Renaissance et époque moderne

À la fin du XVIe siècle, des rouliers partent à l'automne livrer le surplus de fromage notamment vers Lyon. Lors de la guerre de Dix Ans, la Franche-Comté se dépeuple (massacres, épidémie de peste, exil en Suisse…). Vers 1678, le retour des expatriés accompagnés de Suisses apporte l'usage de la caillette de veau pour faire cailler le lait. Auparavant, le caillage devait se faire à l'aide de plantes (par exemple le caille-lait jaune) ou de lactosérum.

Au XVIIIe siècle, la demande fait augmenter la production. Des fruitières sont donc ouvertes dans les zones moins montagneuses. Leur nombre s'élève à 700[5].

Époque contemporaine

Le développement du chemin de fer va accompagner celui du fromage.
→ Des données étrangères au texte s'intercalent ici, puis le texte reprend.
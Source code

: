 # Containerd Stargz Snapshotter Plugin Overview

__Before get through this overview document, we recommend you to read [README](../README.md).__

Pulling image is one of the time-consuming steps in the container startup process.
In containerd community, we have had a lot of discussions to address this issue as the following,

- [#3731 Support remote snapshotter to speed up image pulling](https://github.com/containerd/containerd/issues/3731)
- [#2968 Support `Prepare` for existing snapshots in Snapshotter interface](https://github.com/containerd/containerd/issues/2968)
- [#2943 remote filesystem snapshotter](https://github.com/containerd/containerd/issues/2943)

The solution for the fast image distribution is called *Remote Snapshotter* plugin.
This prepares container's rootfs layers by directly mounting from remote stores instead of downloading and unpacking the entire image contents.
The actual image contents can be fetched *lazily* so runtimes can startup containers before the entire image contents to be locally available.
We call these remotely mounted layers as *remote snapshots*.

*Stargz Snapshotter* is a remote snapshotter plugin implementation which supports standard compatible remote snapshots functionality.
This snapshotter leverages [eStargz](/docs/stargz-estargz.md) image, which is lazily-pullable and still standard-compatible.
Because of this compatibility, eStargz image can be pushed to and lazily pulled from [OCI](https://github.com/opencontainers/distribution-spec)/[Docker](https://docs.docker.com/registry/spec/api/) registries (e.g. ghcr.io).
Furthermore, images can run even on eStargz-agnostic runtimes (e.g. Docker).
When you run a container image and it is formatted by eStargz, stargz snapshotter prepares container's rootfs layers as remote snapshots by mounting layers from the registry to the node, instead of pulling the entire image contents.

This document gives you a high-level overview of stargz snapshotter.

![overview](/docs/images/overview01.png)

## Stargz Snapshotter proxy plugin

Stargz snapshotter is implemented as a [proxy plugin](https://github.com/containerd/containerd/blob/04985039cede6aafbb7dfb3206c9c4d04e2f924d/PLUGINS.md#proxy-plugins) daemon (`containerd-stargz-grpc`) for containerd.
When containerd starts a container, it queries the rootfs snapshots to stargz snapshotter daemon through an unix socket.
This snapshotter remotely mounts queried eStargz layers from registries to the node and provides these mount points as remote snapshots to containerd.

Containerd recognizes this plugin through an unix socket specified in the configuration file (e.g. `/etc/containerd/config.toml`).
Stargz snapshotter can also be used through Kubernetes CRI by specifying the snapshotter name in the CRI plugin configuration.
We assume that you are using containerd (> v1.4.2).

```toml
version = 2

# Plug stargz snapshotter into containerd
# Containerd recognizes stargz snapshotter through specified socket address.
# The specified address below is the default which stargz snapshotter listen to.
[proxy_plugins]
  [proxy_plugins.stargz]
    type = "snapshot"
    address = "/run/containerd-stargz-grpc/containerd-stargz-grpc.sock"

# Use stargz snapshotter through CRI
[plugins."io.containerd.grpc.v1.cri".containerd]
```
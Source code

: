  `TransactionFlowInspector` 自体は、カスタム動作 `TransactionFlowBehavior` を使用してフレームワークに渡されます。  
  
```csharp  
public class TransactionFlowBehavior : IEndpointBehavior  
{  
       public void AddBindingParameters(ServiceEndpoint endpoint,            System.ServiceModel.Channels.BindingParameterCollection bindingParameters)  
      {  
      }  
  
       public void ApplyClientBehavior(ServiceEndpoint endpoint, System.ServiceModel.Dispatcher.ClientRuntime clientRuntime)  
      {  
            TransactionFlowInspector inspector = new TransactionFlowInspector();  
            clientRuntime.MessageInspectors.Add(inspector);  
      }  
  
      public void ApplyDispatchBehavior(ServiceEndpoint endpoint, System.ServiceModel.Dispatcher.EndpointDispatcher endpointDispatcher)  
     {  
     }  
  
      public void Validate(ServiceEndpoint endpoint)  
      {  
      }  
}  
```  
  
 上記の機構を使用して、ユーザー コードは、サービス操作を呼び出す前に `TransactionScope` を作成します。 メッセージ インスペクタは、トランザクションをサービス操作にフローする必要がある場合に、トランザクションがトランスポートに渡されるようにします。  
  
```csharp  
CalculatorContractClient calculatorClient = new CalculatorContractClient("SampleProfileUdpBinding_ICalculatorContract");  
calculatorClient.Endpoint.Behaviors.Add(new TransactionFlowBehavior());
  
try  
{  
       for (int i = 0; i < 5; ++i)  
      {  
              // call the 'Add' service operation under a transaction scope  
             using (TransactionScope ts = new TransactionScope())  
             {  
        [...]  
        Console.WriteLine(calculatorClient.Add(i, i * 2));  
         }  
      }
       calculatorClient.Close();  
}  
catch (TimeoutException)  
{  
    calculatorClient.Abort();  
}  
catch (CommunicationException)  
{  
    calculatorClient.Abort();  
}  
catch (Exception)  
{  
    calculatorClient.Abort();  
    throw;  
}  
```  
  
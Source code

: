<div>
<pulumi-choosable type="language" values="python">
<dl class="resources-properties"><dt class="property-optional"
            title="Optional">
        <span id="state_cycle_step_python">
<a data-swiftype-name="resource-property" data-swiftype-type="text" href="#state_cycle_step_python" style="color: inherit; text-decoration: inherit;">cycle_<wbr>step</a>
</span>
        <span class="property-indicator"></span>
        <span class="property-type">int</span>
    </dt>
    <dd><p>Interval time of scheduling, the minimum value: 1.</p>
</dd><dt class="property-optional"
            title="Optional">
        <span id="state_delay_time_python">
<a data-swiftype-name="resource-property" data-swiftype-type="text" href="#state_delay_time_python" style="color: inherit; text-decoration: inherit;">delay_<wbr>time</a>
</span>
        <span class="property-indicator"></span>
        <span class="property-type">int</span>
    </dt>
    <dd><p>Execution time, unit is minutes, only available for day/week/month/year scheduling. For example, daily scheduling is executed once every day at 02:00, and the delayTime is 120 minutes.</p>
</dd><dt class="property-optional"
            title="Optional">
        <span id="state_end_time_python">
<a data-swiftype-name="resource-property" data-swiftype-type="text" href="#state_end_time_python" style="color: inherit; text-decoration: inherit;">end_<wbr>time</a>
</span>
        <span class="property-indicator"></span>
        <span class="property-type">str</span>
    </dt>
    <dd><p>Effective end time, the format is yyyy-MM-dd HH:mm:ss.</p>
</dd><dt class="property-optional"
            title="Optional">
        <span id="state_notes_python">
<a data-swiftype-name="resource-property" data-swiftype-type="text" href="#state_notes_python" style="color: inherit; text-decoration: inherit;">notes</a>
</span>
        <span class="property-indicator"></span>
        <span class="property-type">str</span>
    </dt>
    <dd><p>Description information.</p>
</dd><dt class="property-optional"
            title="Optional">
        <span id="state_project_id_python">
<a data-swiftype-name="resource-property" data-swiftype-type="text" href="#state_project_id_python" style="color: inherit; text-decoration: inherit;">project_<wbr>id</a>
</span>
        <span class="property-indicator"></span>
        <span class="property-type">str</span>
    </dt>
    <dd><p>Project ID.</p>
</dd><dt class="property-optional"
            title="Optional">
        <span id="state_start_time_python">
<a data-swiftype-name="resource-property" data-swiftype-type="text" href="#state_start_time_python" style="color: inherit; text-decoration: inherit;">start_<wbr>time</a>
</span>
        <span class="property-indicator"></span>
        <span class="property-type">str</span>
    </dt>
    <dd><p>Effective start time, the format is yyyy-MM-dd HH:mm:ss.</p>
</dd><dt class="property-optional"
Au cours du XIXe siècle, l'avènement du chemin de fer permet de vendre à de plus grandes distances, tandis que le prix du blé chute à cause de l'arrivée de blés de la plaine. Ces deux phénomènes favorisent la mise en valeur des herbages. À la fin du siècle, près de 1 800 fruitières produisent du gruyère de Comté. À cette époque de grands changements interviennent. Les bâtiments de transformation sont modernisés, avec des outils de production performants. Ces investissements créent des regroupements et en 1914, il ne reste que 500 fruitières. Durant la première guerre mondiale, les hommes mobilisés sont remplacés par des Suisses[5].

Durant le XXe siècle, la production continue sa modernisation et les regroupements se poursuivent. En 2005, 175 transformateurs se partageaient la production : 138 coopératives et 37 industriels[2].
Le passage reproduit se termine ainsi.